Europe’s main markets rebounded yesterday, erasing losses earlier in the week, with Frankfurt’s DAX 30 index finishing up 3.18% and the CAC 40 in Paris gaining 3.49%.
After a week spent yo-yoing between losses and gains, the FTSE 100 made up all its losses, closing at 6,247.9 points today – 0.9 higher than yesterday’s close, and 60 points higher than it finished last week.
On Wednesday, Australian, US and some Asian stocks rose slightly, but turmoil continued in Europe.
The prices of a barrel of Brent and US light crude were both up about 3.5%, taking the latter to just shy of US$40.
Shanghai soared 5.3 per cent to end the worst five-day rout for nearly two decades, cheered partly by this week’s interest rate cut from the People’s Bank of China (PBoC) aimed at boosting the world’s second-largest economy, which represents some 13 per cent of global GDP.
Global markets were all hit on Monday after weaker than expected manufacturing data prompted fears of an economic slowdown.

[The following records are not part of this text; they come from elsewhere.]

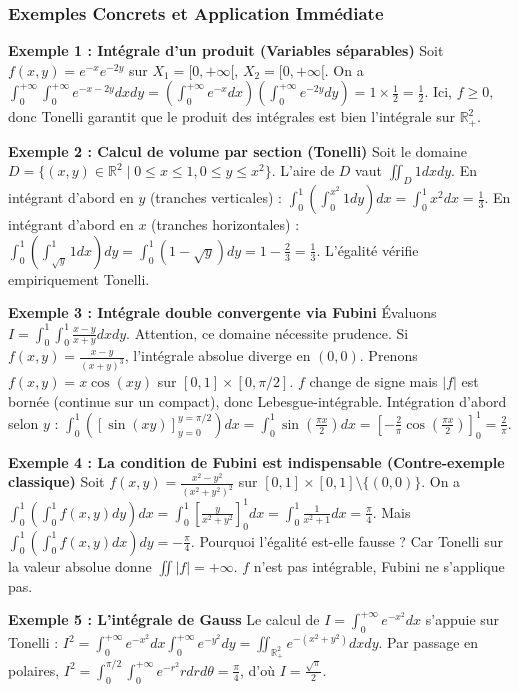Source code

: \documentclass[11pt,a4paper]{article}
\begin{document}
\subsubsection{Exemples Concrets et Application Immédiate}

\textbf{Exemple 1 : Intégrale d'un produit (Variables séparables)}
Soit $f(x,y) = e^{-x} e^{-2y}$ sur $X_1 = [0, +\infty[$, $X_2 = [0, +\infty[$.
On a $\int_{0}^{+\infty} \int_{0}^{+\infty} e^{-x-2y} dx dy = \left( \int_0^{+\infty} e^{-x} dx \right) \left( \int_0^{+\infty} e^{-2y} dy \right) = 1 \times \frac{1}{2} = \frac{1}{2}$.
Ici, $f \ge 0$, donc Tonelli garantit que le produit des intégrales est bien l'intégrale sur $\mathbb{R}_+^2$.

\textbf{Exemple 2 : Calcul de volume par section (Tonelli)}
Soit le domaine $D = \{(x,y) \in \mathbb{R}^2 \mid 0 \le x \le 1, 0 \le y \le x^2\}$.
L'aire de $D$ vaut $\iint_D 1 dx dy$.
En intégrant d'abord en $y$ (tranches verticales) : $\int_0^1 \left( \int_0^{x^2} 1 dy \right) dx = \int_0^1 x^2 dx = \frac{1}{3}$.
En intégrant d'abord en $x$ (tranches horizontales) : $\int_0^1 \left( \int_{\sqrt{y}}^1 1 dx \right) dy = \int_0^1 (1 - \sqrt{y}) dy = 1 - \frac{2}{3} = \frac{1}{3}$.
L'égalité vérifie empiriquement Tonelli.

\textbf{Exemple 3 : Intégrale double convergente via Fubini}
Évaluons $I = \int_{0}^1 \int_0^1 \frac{x-y}{x+y} dx dy$.
Attention, ce domaine nécessite prudence. Si $f(x,y) = \frac{x-y}{(x+y)^3}$, l'intégrale absolue diverge en $(0,0)$.
Prenons $f(x,y) = x \cos(xy)$ sur $[0,1] \times [0,\pi/2]$. $f$ change de signe mais $|f|$ est bornée (continue sur un compact), donc Lebesgue-intégrable.
Intégration d'abord selon $y$ : $\int_0^1 \left( [ \sin(xy) ]_{y=0}^{y=\pi/2} \right) dx = \int_0^1 \sin(\frac{\pi x}{2}) dx = [-\frac{2}{\pi} \cos(\frac{\pi x}{2})]_0^1 = \frac{2}{\pi}$.

\textbf{Exemple 4 : La condition de Fubini est indispensable (Contre-exemple classique)}
Soit $f(x,y) = \frac{x^2-y^2}{(x^2+y^2)^2}$ sur $[0,1] \times [0,1] \setminus \{(0,0)\}$.
On a $\int_0^1 \left( \int_0^1 f(x,y) dy \right) dx = \int_0^1 [\frac{y}{x^2+y^2}]_0^1 dx = \int_0^1 \frac{1}{x^2+1} dx = \frac{\pi}{4}$.
Mais $\int_0^1 \left( \int_0^1 f(x,y) dx \right) dy = -\frac{\pi}{4}$.
Pourquoi l'égalité est-elle fausse ? Car Tonelli sur la valeur absolue donne $\iint |f| = +\infty$. $f$ n'est pas intégrable, Fubini ne s'applique pas.

\textbf{Exemple 5 : L'intégrale de Gauss}
Le calcul de $I = \int_0^{+\infty} e^{-x^2} dx$ s'appuie sur Tonelli : $I^2 = \int_0^{+\infty} e^{-x^2} dx \int_0^{+\infty} e^{-y^2} dy = \iint_{\mathbb{R}_+^2} e^{-(x^2+y^2)} dx dy$.
Par passage en polaires, $I^2 = \int_0^{\pi/2} \int_0^{+\infty} e^{-r^2} r dr d\theta = \frac{\pi}{4}$, d'où $I = \frac{\sqrt{\pi}}{2}$.
\end{document}

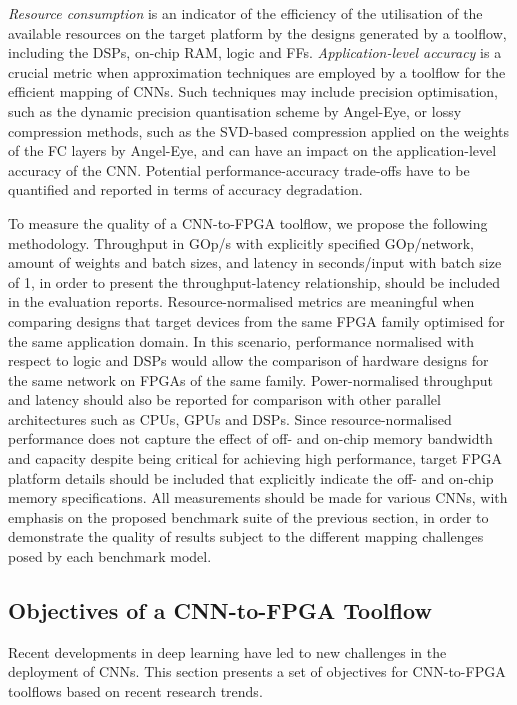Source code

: \documentclass[format=acmsmall, review=false, screen=true]{acmart}
\begin{document}
\textit{Resource consumption} is an indicator of the efficiency of the utilisation of the available resources on the target platform by the designs generated by a toolflow, including the DSPs, on-chip RAM, logic and FFs. \textit{Application-level accuracy} is a crucial metric when approximation techniques are employed by a toolflow for the efficient mapping of CNNs. Such techniques may include precision optimisation, such as the dynamic precision quantisation scheme by Angel-Eye, or lossy compression methods, such as the SVD-based compression applied on the weights of the FC layers by Angel-Eye, and can have an impact on the application-level accuracy of the CNN. Potential performance-accuracy trade-offs have to be quantified and reported in terms of accuracy degradation.

To measure the quality of a CNN-to-FPGA toolflow, we propose the following methodology. Throughput in GOp/s with explicitly specified GOp/network, amount of weights and batch sizes, and latency in seconds/input with batch size of 1, in order to present the throughput-latency relationship, should be included in the evaluation reports. Resource-normalised metrics are meaningful when comparing designs that target devices from the same FPGA family optimised for the same application domain. In this scenario, performance normalised with respect to logic and DSPs would allow the comparison of hardware designs for the same network on FPGAs of the same family. Power-normalised throughput and latency should also be reported for comparison with other parallel architectures such as CPUs, GPUs and DSPs. Since resource-normalised performance does not capture the effect of off- and on-chip memory bandwidth and capacity despite being critical for achieving high performance, target FPGA platform details should be included that explicitly indicate the off- and on-chip memory specifications. All measurements should be made for various CNNs, with emphasis on the proposed benchmark suite of the previous section, in order to demonstrate the quality of results subject to the different mapping challenges posed by each benchmark model.

\vspace{-0.2cm}
\subsection{Objectives of a CNN-to-FPGA Toolflow}

Recent developments in deep learning have led to new challenges in the deployment of CNNs. This section presents a set of objectives for CNN-to-FPGA toolflows based on recent research trends.
\end{document}
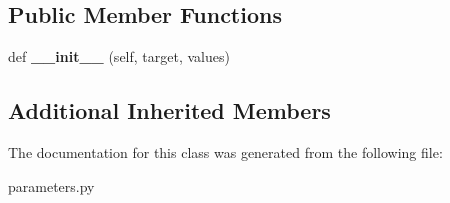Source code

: \subsection*{Public Member Functions}
\begin{DoxyCompactItemize}
\item 
\mbox{\label{classcodar_1_1cheetah_1_1parameters_1_1_param_scheduler_args_abdc6ffa1471d8207fb6de1222791ef87}} 
def {\bfseries \+\_\+\+\_\+init\+\_\+\+\_\+} (self, target, values)
\end{DoxyCompactItemize}
\subsection*{Additional Inherited Members}


The documentation for this class was generated from the following file\+:\begin{DoxyCompactItemize}
\item 
parameters.\+py\end{DoxyCompactItemize}
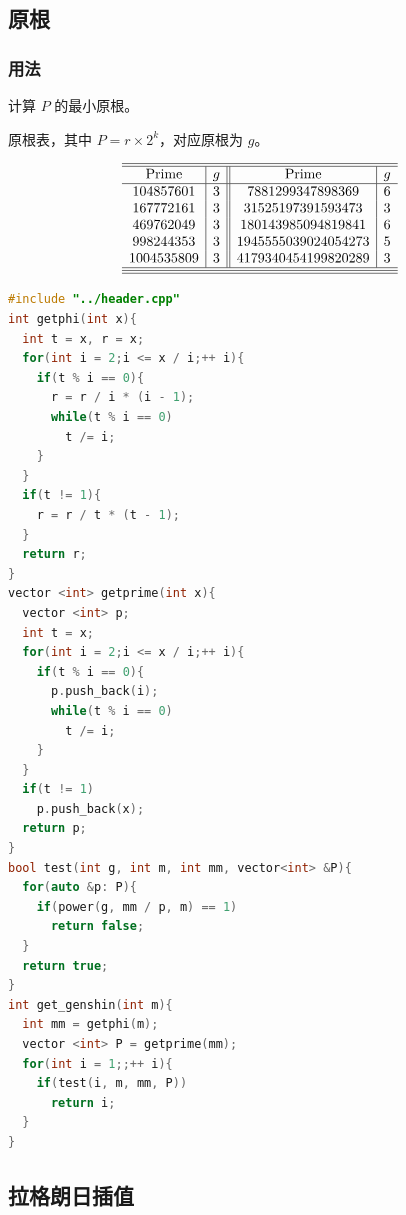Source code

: \documentclass[10pt]{ctexart}
\begin{document}
\begin{multicols}{3}
    \subsection{原根}\label{ux539fux6839}

    \subsubsection{用法}\label{ux7528ux6cd5-7}

    计算 \(P\) 的最小原根。

    原根表，其中 \(P = r\times 2^{k}\)，对应原根为 \(g\)。

    \[
    \begin{array}{c|c||c|c}
    \hline\hline
    \mathrm{Prime} & g & \mathrm{Prime} & g \\ \hline
    104857601  & 3 & 7881299347898369 & 6 \\ 
    167772161  & 3 & 31525197391593473 & 3 \\ 
    469762049  & 3 & 180143985094819841 & 6 \\ 
    998244353  & 3 & 1945555039024054273 & 5 \\ 
    1004535809 & 3 & 4179340454199820289 & 3 \\ \hline\hline
    \hline 
    \end{array}
    \]

\begin{lstlisting}[language={C++}]
#include "../header.cpp"
int getphi(int x){
  int t = x, r = x;
  for(int i = 2;i <= x / i;++ i){
    if(t % i == 0){
      r = r / i * (i - 1);
      while(t % i == 0)
        t /= i;
    }
  }
  if(t != 1){
    r = r / t * (t - 1);
  }
  return r;
}
vector <int> getprime(int x){
  vector <int> p;
  int t = x;
  for(int i = 2;i <= x / i;++ i){
    if(t % i == 0){
      p.push_back(i);
      while(t % i == 0)
        t /= i;
    }
  }
  if(t != 1)
    p.push_back(x);
  return p;
}
bool test(int g, int m, int mm, vector<int> &P){
  for(auto &p: P){
    if(power(g, mm / p, m) == 1)
      return false;
  }
  return true;
}
int get_genshin(int m){
  int mm = getphi(m);
  vector <int> P = getprime(mm);
  for(int i = 1;;++ i){
    if(test(i, m, mm, P))
      return i;
  }
}
\end{lstlisting}

    \subsection{拉格朗日插值}\label{ux62c9ux683cux6717ux65e5ux63d2ux503c}


\end{multicols}
\end{document}
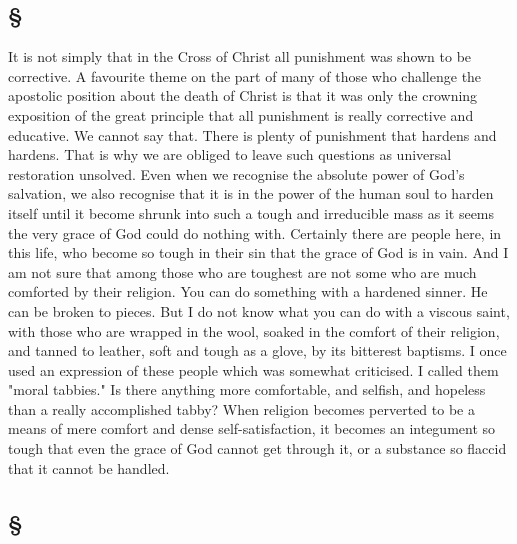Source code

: \documentclass[draft]{ptfdoc}
\begin{document}
\subsection*{
\S
}

It is not simply that in the Cross of Christ 
all punishment was shown to be corrective. A 
favourite theme on the part of many of those 
who challenge the apostolic position about the 
death of Christ is that it was only the crowning 
exposition of the great principle that all punishment 
is really corrective and educative. We 
cannot say that. There is plenty of punishment 
that hardens and hardens. That is why we are 
obliged to leave such questions as universal 
restoration unsolved. Even when we recognise 
the absolute power of God's salvation, we also 
recognise that it is in the power of the human 
soul to harden itself until it become shrunk into 
such a tough and irreducible mass as it seems 
the very grace of God could do nothing with. 
Certainly there are people here, in this life, who 
become so tough in their sin that the grace of 
God is in vain. And I am not sure that among 
those who are toughest are not some who are 
much comforted by their religion. You can do 
something with a hardened sinner. He can be 
broken to pieces. But I do not know what 
you can do with a viscous saint, with those 
who are wrapped in the wool, soaked in the 
comfort of their religion, and tanned to leather, 
soft and tough as a glove, by its bitterest baptisms. 
I once used an expression of these people 
which was somewhat criticised. I called them 
"moral tabbies." Is there anything more comfortable, 
and selfish, and hopeless than a really 
accomplished tabby? When religion becomes 
perverted to be a means of mere comfort and 
dense self-satisfaction, it becomes an integument 
so tough that even the grace of God 
cannot get through it, or a substance so flaccid 
that it cannot be handled. 

\subsection*{
\S
}
\end{document}

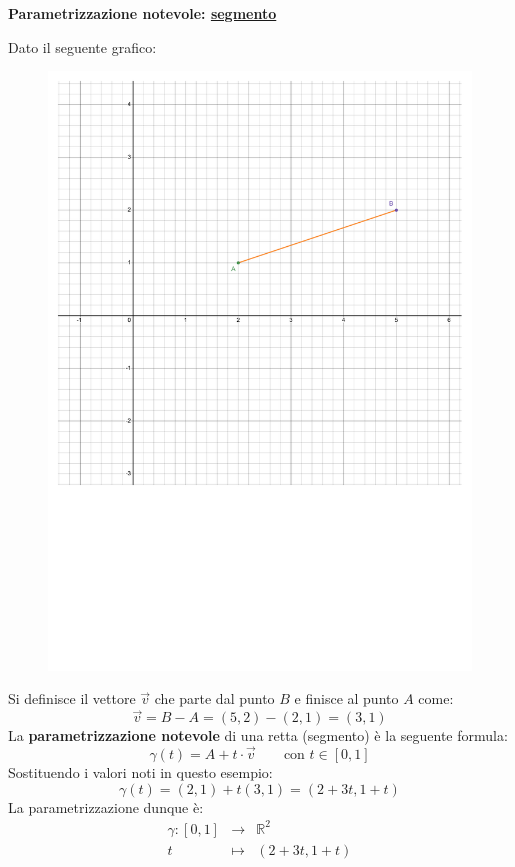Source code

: \documentclass[a4paper]{article}
\newcommand{\definition}[1]{\textcolor{Red3}{\textbf{#1}}}
\begin{document}
	\begin{flushleft}\label{parametrizzazione notevole: segmento}
		\definition{Parametrizzazione notevole: \underline{segmento}}
	\end{flushleft}
	Dato il seguente grafico:
	\begin{figure}[!htp]
		\centering
		\includegraphics[width=.8\textwidth]{img/parametrizzazioni_notevoli-1.pdf}
	\end{figure}

	\noindent
	Si definisce il vettore $\overrightarrow{v}$ che parte dal punto $B$ e finisce al punto $A$ come:
	\begin{equation*}
		\overrightarrow{v} = B - A = \left(5,2\right) - \left(2,1\right) = \left(3,1\right)
	\end{equation*}
	La \textbf{parametrizzazione notevole} di una retta (segmento) è la seguente formula:
	\begin{equation}\label{eq: parametrizzazione notevole: segmento o retta}
		\gamma\left(t\right) = A + t \cdot \overrightarrow{v} \hspace{2em} \text{con } t \in \left[0,1\right]
	\end{equation}
	Sostituendo i valori noti in questo esempio:
	\begin{equation*}
		\gamma\left(t\right) = \left(2,1\right) + t\left(3,1\right) = \left(2 + 3t, 1 + t\right)
	\end{equation*}
	La parametrizzazione dunque è:
	\begin{equation*}
		\begin{array}{rcl}
			\gamma : \left[0,1\right] &\rightarrow& \mathbb{R}^{2} \\
			t &\mapsto& \left(2+3t, 1+t\right)
		\end{array}
	\end{equation*}\newpage
\end{document}
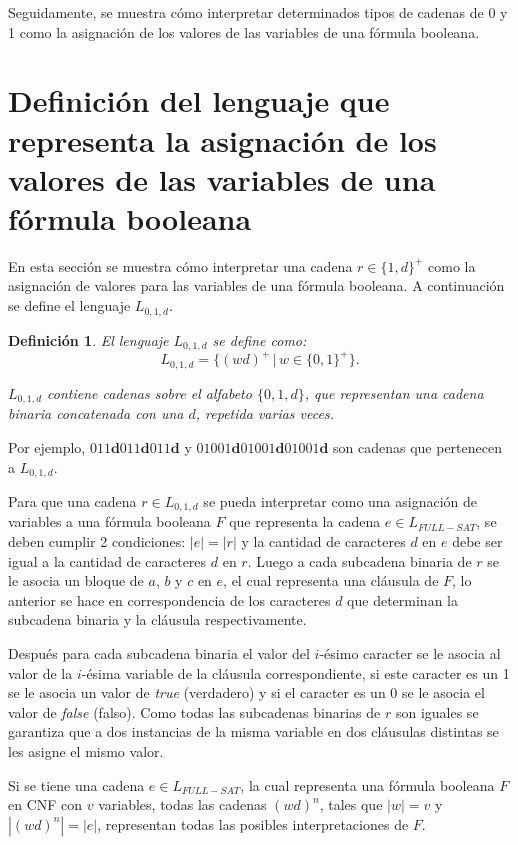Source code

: \documentclass[12pt]{article}
\newtheorem{definition}{Definición}
\newcommand{\true}{\textit{true}}
\newcommand{\false}{\textit{false}}
\begin{document}
Seguidamente, se muestra cómo interpretar determinados tipos de cadenas de 0 y 1 como la asignación de los valores de las variables de una fórmula booleana.

\section{Definición del lenguaje que representa la asignación de los valores de las variables de una fórmula booleana}
\label{sec:intsat}

En esta sección se muestra cómo interpretar una cadena $r\in \{1,d\}^+$ como la asignación de valores para las variables de una fórmula booleana.
A continuación se define el lenguaje $L_{0,1,d}$.


\begin{definition}
    El lenguaje $L_{0,1,d}$ se define como:
    $$L_{0,1,d}=\{(wd)^+\,|\,w\in\{0,1\}^+\}.$$
    
    $L_{0,1,d}$ contiene cadenas sobre el alfabeto $\{0,1,d\}$, que representan una cadena binaria concatenada con una $d$,
    repetida varias veces.
\end{definition}

Por ejemplo, $011\mathbf{d}011\mathbf{d}011\mathbf{d}$ y $01001\mathbf{d}01001\mathbf{d}01001\mathbf{d}$ son cadenas que pertenecen a
$L_{0,1,d}$.

Para que una cadena $r\in L_{0,1,d}$ se pueda interpretar como una asignación de variables a una fórmula booleana $F$
que representa la cadena $e\in L_{FULL-SAT}$, se deben cumplir 2 condiciones: $|e|=|r|$ y la cantidad de caracteres $d$ en
$e$ debe ser igual a la cantidad de caracteres $d$ en $r$. Luego 
a cada subcadena binaria de $r$ se le asocia un bloque de 
$a$, $b$ y $c$ en $e$, el cual representa una cláusula de $F$, lo anterior se hace en correspondencia de los caracteres $d$
que determinan la subcadena binaria y la cláusula respectivamente. 

Después para cada subcadena binaria el valor del $i$-ésimo caracter se le asocia al valor de 
la $i$-ésima variable de la cláusula correspondiente, si este caracter es un 1 se le asocia un valor de \true{} (verdadero) y 
si el caracter es un 0 se le asocia el valor de \false{} (falso). Como todas las subcadenas binarias de $r$ son iguales 
se garantiza que a dos instancias de la misma variable en dos cláusulas distintas se les asigne el mismo valor. 

Si se tiene una cadena $e\in L_{FULL-SAT}$, la cual representa una fórmula booleana $F$ en CNF con $v$ variables, todas las cadenas $(wd)^n$, tales que $|w|=v$ y $|(wd)^n|=|e|$, representan todas las posibles interpretaciones de $F$.
\end{document}

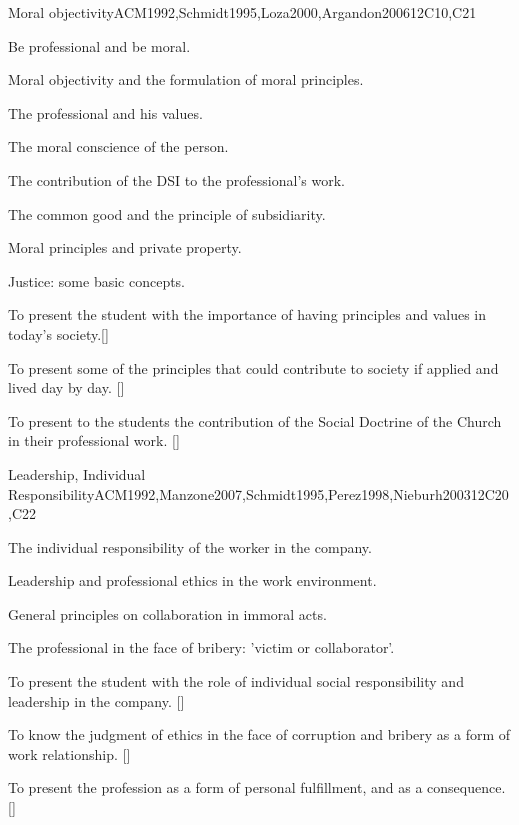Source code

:\begin{syllabus}
\begin{unit}{}{Moral objectivity}{ACM1992,Schmidt1995,Loza2000,Argandon2006}{12}{C10,C21}
\begin{topics}
	\item Be professional and be moral.
	\item Moral objectivity and the formulation of moral principles.
	\item The professional and his values.
	\item The moral conscience of the person.
	\item The contribution of the DSI to the professional's work.
	\item The common good and the principle of subsidiarity.
	\item Moral principles and private property.
	\item Justice: some basic concepts.
\end{topics}
\begin{learningoutcomes}
	\item To present the student with the importance of having principles and values in today's society.[\Usage]
	\item To present some of the principles that could contribute to society if applied and lived day by day. [\Usage]
	\item To present to the students the contribution of the Social Doctrine of the Church in their professional work. [\Usage]
\end{learningoutcomes}
\end{unit}

\begin{unit}{}{Leadership, Individual Responsibility}{ACM1992,Manzone2007,Schmidt1995,Perez1998,Nieburh2003}{12}{C20,C22}
\begin{topics}
	\item The individual responsibility of the worker in the company.
	\item Leadership and professional ethics in the work environment.
	\item General principles on collaboration in immoral acts.
	\item The professional in the face of bribery: 'victim or collaborator'.

\end{topics}
\begin{learningoutcomes}
	\item To present the student with the role of individual social responsibility and leadership in the company. [\Familiarity]
	\item To know the judgment of ethics in the face of corruption and bribery as a form of work relationship. [\Familiarity]
	\item To present the profession as a form of personal fulfillment, and as a consequence. []
\end{learningoutcomes}
\end{unit}


\end{syllabus}
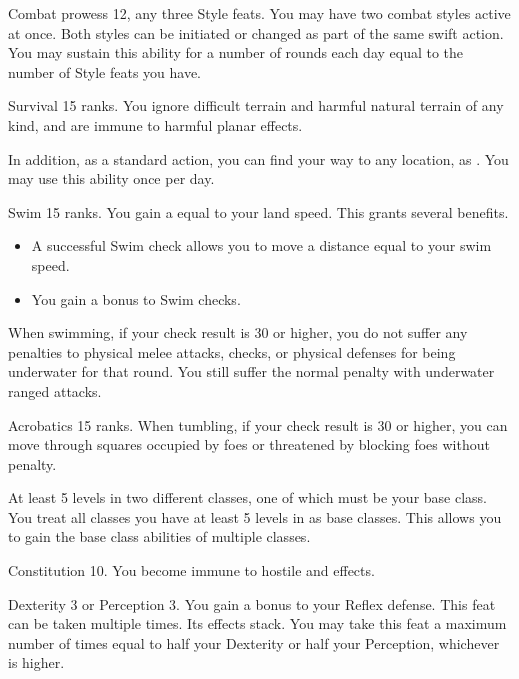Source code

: \featpres Combat prowess 12, any three Style feats.
\featben You may have two combat styles active at once.
Both styles can be initiated or changed as part of the same swift action.
You may sustain this ability for a number of rounds each day equal to the number of Style feats you have.

\featpre Survival 15 ranks.
\featben You ignore difficult terrain and harmful natural terrain of any kind, and are immune to harmful planar effects.

In addition, as a standard action, you can find your way to any location, as .
You may use this ability once per day.

\featpre Swim 15 ranks.
\featben You gain a  equal to your land speed.
This grants several benefits.
\begin{itemize}
    \item A successful Swim check allows you to move a distance equal to your swim speed.
    \item You gain a  bonus to Swim checks.
\end{itemize}

When swimming, if your check result is 30 or higher, you do not suffer any penalties to physical melee attacks, checks, or physical defenses for being underwater for that round.
You still suffer the normal penalty with underwater ranged attacks.

\featpre Acrobatics 15 ranks.
\featben When tumbling, if your check result is 30 or higher, you can move through squares occupied by foes or threatened by blocking foes without penalty.

\featpre At least 5 levels in two different classes, one of which must be your base class.
\featben You treat all classes you have at least 5 levels in as base classes.
This allows you to gain the base class abilities of multiple classes.

\featpre Constitution 10.
\featben You become immune to hostile  and  effects.

\featpre Dexterity 3 or Perception 3.
\featben You gain a  bonus to your Reflex defense.
 This feat can be taken multiple times. Its effects stack.
You may take this feat a maximum number of times equal to half your Dexterity or half your Perception, whichever is higher.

“After a hectic roller-coaster of a week across financial markets, many will be glad to see the back of it”, Brenda Kelly, analyst at London Capital Group, wrote in a note.
Michael Hewson at CMC Markets said: “Now the talk is less of when the Fed will raise rates but more of whether they should, or even whether they should implement further easing in the form of QE4″.
“These price declines will benefit the US and European economies over time, but will hurt select commodity-exporting nations, particularly emerging nations, depressing their currencies, forcing changes in monetary policy and affecting global trade”, he added.
Markets across Asia also closed the day higher. As the market increasingly pushes out expectations for a U.S. interest rate hike to December from September, investors will be listening closely to the Federal Reserve for clues as to the exact timing of the next move. The dollar jumped on the news, with the pound falling to $1.542 against the greenback.